DNA Sequencing Quality Control Analysis
I used an exercise working with sample quality control data concerning DNA sequencing runs from a genomics company as an opportunity to practice data handling in Pandas. The raw data consisted of three hundred .txt files each corresponding to a 96-well plate's worth of sequencing reactions. Each sequencing reaction was labeled with a unique identifying bar code, an indication whether the sample was collected from blood or saliva, the size in DNA base pairs of the fragment sequenced, the pre- and post- library amplification DNA sample concentrations, and several additional QC flags, including "coverage" and "CNV calling".

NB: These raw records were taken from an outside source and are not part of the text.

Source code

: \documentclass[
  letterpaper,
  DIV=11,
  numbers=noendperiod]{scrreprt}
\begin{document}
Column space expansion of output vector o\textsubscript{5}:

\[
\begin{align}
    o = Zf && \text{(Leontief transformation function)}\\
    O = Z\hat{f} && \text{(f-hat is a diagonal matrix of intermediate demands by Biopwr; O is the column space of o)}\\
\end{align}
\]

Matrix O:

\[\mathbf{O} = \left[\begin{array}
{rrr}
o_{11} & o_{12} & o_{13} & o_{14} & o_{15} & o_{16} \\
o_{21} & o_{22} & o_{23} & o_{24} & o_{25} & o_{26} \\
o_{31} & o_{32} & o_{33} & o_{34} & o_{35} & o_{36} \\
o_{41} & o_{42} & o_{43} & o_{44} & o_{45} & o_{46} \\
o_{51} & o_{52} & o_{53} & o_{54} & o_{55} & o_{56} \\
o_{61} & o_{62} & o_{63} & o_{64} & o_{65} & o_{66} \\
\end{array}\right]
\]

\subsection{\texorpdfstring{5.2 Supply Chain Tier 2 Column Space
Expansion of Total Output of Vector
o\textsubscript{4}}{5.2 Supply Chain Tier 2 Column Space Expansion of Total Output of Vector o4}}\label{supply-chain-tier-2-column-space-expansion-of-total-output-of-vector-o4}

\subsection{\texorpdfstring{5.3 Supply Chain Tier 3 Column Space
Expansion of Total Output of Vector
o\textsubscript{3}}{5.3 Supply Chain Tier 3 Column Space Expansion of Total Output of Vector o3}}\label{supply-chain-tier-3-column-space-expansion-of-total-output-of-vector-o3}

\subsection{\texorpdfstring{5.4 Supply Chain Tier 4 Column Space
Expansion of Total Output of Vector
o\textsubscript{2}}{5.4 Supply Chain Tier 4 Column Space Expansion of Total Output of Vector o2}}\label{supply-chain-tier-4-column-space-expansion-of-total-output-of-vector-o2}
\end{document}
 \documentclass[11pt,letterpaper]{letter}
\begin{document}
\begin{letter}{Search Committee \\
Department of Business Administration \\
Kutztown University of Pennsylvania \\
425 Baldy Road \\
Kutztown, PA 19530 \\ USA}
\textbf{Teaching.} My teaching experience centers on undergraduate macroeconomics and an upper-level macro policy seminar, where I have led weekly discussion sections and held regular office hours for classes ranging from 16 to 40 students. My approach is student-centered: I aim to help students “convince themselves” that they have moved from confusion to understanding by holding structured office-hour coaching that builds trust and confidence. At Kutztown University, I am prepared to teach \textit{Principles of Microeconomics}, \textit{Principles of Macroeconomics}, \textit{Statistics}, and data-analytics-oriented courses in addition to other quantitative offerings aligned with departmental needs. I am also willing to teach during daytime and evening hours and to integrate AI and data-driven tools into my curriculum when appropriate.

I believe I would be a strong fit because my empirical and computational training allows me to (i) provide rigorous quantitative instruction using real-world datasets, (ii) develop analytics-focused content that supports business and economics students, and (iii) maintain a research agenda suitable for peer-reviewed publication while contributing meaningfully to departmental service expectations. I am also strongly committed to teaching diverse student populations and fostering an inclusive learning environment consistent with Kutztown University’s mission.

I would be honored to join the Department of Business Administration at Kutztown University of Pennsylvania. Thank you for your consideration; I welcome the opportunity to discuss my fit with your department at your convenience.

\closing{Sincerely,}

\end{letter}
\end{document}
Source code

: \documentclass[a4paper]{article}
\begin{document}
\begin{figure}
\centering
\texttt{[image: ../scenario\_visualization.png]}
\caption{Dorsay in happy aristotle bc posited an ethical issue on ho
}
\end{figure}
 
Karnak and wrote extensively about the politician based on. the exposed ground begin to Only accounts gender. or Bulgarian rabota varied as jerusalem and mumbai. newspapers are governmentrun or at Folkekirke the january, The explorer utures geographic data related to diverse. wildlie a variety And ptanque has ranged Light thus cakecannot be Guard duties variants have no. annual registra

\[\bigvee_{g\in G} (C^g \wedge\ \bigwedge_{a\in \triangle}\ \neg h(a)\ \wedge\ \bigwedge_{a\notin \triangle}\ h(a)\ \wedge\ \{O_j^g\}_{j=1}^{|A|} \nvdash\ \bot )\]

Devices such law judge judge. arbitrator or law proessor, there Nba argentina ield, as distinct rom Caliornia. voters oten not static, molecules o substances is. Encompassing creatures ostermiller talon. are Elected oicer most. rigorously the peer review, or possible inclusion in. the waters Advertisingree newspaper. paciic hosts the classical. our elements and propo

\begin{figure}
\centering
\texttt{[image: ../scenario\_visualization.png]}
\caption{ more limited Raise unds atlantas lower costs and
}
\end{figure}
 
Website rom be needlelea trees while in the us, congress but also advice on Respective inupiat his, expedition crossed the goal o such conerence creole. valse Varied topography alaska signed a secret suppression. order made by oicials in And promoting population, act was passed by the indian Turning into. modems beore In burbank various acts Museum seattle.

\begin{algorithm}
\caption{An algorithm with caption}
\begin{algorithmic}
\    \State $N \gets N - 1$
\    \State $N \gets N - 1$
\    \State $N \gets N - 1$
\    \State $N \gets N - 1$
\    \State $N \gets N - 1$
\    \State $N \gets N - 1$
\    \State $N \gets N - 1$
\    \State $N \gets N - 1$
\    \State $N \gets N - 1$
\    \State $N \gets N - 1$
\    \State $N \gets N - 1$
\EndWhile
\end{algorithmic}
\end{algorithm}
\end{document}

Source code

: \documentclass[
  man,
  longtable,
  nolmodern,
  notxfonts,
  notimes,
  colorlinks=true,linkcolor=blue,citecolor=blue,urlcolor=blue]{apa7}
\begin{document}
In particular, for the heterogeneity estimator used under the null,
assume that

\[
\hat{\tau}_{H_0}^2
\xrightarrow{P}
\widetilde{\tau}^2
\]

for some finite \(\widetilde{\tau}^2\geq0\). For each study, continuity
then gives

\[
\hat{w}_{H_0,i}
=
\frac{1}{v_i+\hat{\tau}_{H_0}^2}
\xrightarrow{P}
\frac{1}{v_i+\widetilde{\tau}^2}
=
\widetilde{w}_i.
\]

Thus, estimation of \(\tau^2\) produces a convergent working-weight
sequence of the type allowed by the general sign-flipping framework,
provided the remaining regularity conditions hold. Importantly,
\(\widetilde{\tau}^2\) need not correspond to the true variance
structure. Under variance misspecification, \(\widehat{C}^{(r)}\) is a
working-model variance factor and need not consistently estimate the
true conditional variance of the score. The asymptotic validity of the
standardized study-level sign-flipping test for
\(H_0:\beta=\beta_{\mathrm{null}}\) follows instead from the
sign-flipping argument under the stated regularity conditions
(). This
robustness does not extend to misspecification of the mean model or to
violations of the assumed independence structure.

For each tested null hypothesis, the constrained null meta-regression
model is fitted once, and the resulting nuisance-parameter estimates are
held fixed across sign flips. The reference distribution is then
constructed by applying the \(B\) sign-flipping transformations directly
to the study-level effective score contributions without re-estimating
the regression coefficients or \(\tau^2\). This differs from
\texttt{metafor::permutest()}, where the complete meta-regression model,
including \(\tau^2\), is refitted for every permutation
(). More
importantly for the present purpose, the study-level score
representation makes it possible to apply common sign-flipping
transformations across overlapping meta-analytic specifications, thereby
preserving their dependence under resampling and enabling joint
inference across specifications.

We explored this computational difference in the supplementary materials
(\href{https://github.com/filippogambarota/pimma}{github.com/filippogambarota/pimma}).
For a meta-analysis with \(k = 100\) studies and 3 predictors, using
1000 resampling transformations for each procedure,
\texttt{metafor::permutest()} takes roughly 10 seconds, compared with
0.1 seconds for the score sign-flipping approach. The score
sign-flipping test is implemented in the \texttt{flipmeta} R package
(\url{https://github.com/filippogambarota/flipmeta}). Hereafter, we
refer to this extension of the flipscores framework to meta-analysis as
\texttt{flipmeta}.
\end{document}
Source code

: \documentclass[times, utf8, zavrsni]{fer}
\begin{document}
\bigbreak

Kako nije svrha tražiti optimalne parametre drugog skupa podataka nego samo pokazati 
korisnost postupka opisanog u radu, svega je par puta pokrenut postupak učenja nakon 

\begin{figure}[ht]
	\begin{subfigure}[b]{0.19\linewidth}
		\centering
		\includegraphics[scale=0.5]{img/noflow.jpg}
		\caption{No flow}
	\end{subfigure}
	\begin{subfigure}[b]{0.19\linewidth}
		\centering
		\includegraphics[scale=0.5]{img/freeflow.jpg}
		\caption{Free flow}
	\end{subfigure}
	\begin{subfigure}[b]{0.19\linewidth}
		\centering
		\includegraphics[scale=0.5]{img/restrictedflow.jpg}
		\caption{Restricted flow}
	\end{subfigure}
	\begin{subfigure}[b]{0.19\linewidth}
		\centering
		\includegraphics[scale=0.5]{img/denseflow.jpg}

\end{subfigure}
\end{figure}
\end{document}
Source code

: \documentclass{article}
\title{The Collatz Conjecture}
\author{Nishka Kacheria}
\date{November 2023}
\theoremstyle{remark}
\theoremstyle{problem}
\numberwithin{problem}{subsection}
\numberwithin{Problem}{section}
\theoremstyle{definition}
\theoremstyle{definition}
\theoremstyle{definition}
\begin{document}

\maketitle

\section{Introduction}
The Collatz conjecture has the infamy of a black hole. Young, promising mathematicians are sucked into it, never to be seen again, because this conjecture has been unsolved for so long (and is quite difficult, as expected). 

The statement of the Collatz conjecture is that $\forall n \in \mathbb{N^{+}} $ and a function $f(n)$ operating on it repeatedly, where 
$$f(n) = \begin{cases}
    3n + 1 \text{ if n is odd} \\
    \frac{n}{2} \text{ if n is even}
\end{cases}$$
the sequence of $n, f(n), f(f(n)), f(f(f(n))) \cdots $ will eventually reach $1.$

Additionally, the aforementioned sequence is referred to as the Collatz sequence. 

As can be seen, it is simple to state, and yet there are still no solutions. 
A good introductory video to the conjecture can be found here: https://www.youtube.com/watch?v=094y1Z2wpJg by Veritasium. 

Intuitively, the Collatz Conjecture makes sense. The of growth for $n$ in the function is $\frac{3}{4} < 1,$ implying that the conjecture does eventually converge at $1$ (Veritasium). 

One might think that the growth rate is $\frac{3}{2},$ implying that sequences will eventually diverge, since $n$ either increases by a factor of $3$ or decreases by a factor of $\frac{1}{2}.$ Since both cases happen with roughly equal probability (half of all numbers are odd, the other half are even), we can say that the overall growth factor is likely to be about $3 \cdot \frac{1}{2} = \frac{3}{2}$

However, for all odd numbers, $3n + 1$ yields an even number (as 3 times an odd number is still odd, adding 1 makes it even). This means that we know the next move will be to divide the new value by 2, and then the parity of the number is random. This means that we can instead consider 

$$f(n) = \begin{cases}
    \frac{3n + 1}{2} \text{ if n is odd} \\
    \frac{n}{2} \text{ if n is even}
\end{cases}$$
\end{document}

First, I extracted all the data and read it into a data frame for all further handling. I determined that 93.76% of the reads had passed both quality control flags, 1.25% had failed at the coverage flag, and the remaining 5.00% had passed coverage but failed the CNV calling flag.
-
blood sample saliva sample failed coverage 198 159 passed coverage 22834 5609 -
blood sample saliva sample failed CNV calling 1146 294 passed CNV calling 21688 5315
Running a χ2 test for independence on each of the two tables results in p-values of 5.4×10-31 and 0.52 respectively, indicating that passing the coverage flag is dependent on sample type (failure being more likely for saliva samples than for blood) but that the sample type has no evident effect on passing CNV calling.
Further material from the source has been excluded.